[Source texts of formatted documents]

== Segment start ==

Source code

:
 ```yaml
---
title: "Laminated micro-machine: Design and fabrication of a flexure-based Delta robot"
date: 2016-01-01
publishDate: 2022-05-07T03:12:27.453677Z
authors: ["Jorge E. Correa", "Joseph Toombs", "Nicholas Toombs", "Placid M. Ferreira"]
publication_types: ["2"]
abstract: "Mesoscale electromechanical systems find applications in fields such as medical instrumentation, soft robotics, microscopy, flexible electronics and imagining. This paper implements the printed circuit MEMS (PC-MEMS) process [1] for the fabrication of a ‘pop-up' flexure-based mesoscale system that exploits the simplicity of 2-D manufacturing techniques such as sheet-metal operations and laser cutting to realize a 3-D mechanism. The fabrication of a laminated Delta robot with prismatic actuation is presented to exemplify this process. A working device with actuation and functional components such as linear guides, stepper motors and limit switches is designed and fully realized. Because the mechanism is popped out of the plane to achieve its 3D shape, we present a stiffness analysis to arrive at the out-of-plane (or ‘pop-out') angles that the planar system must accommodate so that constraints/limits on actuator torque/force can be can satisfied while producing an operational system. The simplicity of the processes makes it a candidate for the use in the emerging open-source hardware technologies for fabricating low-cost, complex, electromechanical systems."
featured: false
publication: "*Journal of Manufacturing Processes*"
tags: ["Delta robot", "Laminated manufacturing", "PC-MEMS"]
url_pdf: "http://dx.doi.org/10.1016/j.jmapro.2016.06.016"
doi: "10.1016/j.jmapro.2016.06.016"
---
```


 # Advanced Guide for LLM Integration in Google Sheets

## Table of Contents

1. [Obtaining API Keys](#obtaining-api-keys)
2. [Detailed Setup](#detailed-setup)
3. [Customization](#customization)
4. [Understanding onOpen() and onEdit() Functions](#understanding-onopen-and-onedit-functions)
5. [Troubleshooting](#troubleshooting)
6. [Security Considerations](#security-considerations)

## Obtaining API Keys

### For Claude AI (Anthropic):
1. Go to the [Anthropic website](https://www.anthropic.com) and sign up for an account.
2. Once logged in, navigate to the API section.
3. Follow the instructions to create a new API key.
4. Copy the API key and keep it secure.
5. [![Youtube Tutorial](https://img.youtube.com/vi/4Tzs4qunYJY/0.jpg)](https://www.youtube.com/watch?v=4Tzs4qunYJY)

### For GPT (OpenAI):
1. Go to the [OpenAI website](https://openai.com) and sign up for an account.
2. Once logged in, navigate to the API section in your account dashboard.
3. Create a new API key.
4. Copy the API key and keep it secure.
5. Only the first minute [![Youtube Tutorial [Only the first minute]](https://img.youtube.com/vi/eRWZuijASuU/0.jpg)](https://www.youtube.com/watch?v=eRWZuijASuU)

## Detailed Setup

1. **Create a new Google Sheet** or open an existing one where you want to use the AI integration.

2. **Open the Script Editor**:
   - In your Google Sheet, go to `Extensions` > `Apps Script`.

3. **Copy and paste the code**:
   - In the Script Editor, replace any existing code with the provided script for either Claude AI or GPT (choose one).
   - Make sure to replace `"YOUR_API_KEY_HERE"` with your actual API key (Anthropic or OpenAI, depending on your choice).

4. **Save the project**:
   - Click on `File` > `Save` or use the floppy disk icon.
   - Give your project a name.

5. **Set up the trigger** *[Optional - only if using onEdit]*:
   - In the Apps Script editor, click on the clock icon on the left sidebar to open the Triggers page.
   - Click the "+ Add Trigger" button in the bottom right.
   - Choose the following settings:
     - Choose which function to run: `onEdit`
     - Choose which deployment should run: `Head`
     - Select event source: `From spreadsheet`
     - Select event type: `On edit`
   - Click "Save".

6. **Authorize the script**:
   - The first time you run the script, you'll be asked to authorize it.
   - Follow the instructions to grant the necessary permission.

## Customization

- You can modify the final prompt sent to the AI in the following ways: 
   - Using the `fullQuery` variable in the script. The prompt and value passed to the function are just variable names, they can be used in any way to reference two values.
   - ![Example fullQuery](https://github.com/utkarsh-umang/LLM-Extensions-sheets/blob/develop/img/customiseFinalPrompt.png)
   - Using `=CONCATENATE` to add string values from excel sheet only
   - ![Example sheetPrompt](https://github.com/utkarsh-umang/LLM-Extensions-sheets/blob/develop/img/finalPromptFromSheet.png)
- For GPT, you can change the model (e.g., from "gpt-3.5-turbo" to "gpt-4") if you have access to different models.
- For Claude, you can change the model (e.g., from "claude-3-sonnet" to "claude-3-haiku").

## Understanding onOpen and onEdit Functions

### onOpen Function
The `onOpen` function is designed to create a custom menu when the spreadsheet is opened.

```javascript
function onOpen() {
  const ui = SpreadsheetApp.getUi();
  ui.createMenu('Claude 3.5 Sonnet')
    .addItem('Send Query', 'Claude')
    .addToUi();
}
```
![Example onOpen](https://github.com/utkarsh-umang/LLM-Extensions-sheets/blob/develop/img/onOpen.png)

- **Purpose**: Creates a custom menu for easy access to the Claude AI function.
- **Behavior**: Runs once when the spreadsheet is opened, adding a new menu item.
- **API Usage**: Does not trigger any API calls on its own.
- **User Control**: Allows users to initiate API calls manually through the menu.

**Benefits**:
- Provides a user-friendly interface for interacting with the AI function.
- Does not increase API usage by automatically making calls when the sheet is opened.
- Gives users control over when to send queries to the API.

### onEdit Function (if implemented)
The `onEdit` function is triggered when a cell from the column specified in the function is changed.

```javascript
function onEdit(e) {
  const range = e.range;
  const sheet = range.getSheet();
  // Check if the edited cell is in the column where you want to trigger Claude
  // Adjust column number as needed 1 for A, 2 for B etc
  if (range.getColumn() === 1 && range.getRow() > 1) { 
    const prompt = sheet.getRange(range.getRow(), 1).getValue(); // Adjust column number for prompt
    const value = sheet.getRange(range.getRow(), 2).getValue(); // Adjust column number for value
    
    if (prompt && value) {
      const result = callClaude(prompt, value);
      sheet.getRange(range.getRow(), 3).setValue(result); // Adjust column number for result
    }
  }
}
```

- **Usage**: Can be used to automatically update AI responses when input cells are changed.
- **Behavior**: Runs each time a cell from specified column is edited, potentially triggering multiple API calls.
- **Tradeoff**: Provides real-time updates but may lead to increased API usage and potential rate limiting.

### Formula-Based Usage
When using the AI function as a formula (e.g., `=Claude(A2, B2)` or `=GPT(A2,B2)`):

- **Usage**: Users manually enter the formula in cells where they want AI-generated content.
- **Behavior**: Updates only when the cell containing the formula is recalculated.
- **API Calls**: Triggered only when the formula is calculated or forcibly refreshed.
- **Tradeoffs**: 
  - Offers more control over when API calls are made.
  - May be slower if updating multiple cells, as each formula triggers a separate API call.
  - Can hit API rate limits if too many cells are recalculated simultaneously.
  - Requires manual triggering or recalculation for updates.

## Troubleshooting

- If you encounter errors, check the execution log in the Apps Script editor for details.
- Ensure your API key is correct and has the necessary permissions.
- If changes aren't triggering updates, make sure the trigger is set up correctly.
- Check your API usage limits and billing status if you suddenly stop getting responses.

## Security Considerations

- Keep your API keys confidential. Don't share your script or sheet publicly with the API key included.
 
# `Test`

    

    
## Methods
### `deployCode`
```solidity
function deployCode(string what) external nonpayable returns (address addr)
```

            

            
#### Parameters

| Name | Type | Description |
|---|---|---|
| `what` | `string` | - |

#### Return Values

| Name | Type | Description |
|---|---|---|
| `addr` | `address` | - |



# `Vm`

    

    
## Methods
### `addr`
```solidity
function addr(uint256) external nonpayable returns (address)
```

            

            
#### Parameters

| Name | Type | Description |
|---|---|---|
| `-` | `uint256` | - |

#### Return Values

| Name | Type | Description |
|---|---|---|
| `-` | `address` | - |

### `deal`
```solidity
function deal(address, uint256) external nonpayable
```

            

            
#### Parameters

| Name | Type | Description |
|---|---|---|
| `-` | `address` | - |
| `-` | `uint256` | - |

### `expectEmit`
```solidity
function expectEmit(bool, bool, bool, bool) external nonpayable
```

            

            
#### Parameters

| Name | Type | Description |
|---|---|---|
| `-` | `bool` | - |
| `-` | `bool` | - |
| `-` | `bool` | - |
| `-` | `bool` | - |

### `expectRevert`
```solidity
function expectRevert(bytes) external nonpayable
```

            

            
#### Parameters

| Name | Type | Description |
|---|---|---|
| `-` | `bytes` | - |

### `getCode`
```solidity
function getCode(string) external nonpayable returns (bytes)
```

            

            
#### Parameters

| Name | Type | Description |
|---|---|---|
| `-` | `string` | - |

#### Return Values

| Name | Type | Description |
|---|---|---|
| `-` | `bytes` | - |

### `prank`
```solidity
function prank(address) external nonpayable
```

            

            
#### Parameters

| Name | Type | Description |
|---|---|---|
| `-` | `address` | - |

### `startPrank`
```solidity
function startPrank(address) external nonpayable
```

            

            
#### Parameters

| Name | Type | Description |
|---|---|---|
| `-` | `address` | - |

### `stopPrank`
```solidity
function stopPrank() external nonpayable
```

== Segment end ==

Aim of the task
The word "getValue" appears in some lines above. Return every one of those lines.

Output for this task
    const prompt = sheet.getRange(range.getRow(), 1).getValue(); // Adjust column number for prompt
    const value = sheet.getRange(range.getRow(), 2).getValue(); // Adjust column number for value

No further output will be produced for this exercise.